FEniCS · blechta · Mar 27, 2018 · Mar 27, 2018 · May 3, 2018 · May 9, 2018
diff --git a/AUTHORS b/AUTHORS
@@ -49,6 +49,10 @@ Contributors:
     email: dag@f.kth.se
     www:   http://www.f.kth.se/~dag/
 
+    Fabian Löschner
+    email: fabian.loeschner@rwth-aachen.de
+    www:   https://w1th0utnam3.github.io/
+
     Ola Skavhaug
     email: skavhaug@simula.no
     www:   http://home.simula.no/~skavhaug/

diff --git a/ffc/uflacs/build_uflacs_ir.py b/ffc/uflacs/build_uflacs_ir.py
@@ -59,7 +59,7 @@ def get_common_block_data(blockdata):
 
 
 preintegrated_block_data_t = namedtuple("preintegrated_block_data_t",
-                                        common_block_data_fields + ["is_uniform", "name"])
+                                        common_block_data_fields + ["is_uniform", "name", "unroll", "inline"])
 
 premultiplied_block_data_t = namedtuple("premultiplied_block_data_t",
                                         common_block_data_fields + ["is_uniform", "name"])

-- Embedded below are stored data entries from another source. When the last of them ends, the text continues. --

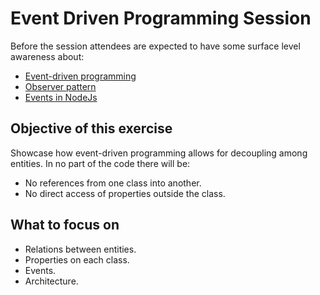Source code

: # Event Driven Programming Session

Before the session attendees are expected to have some surface level awareness about:
- [Event-driven programming](https://en.wikipedia.org/wiki/Event-driven_programming)
- [Observer pattern](https://www.oreilly.com/library/view/learning-javascript-design/9781449334840/ch09s05.html)
- [Events in NodeJs](https://www.youtube.com/watch?v=l20MBBFZAmA)

## Objective of this exercise
Showcase how event-driven programming allows for decoupling among
entities. In no part of the code there will be: 

   - No references from one class into another.
   - No direct access of properties outside the class.

## What to focus on
- Relations between entities.
- Properties on each class.
- Events.
- Architecture.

@@ -195,6 +195,7 @@ def uflacs_default_parameters(optimize):
         "enable_sum_factorization": False,
         "enable_block_transpose_reuse": False,
         "enable_table_zero_compression": False,
+        "max_preintegrated_unrolled_table_size": 1024,
 
         # Code generation parameters
         "vectorize": False,
@@ -543,8 +544,18 @@ def build_uflacs_ir(cell, integral_type, entitytype, integrands, tensor_shape,
                                                  unique_table_num_dofs)
                     ptable = clamp_table_small_numbers(
                         ptable, rtol=p["table_rtol"], atol=p["table_atol"])
+                else:
+                    ptable = unique_tables[pname]
+
+                # Decide whether to unroll dofblock assignment
+                max_unroll_size = ir["params"]["max_preintegrated_unrolled_table_size"]
+                unroll = numpy.prod(ptable.shape[1:]) <= max_unroll_size  # First dimension is entity
+                inline = unroll and integral_type == "cell"
 
+                if pname is None:
+                    # Store the table on the cache miss
                     pname = "PI%d" % (len(cache, ))
+                    pname += "_inline" if inline else ""
                     cache[unames] = pname
                     unique_tables[pname] = ptable
                     unique_table_types[pname] = "preintegrated"
@@ -553,7 +564,7 @@ def build_uflacs_ir(cell, integral_type, entitytype, integrands, tensor_shape,
                 block_unames = (pname, )
                 blockdata = preintegrated_block_data_t(
                     block_mode, ttypes, factor_index, factor_is_piecewise, block_unames,
-                    block_restrictions, block_is_transposed, block_is_uniform, pname)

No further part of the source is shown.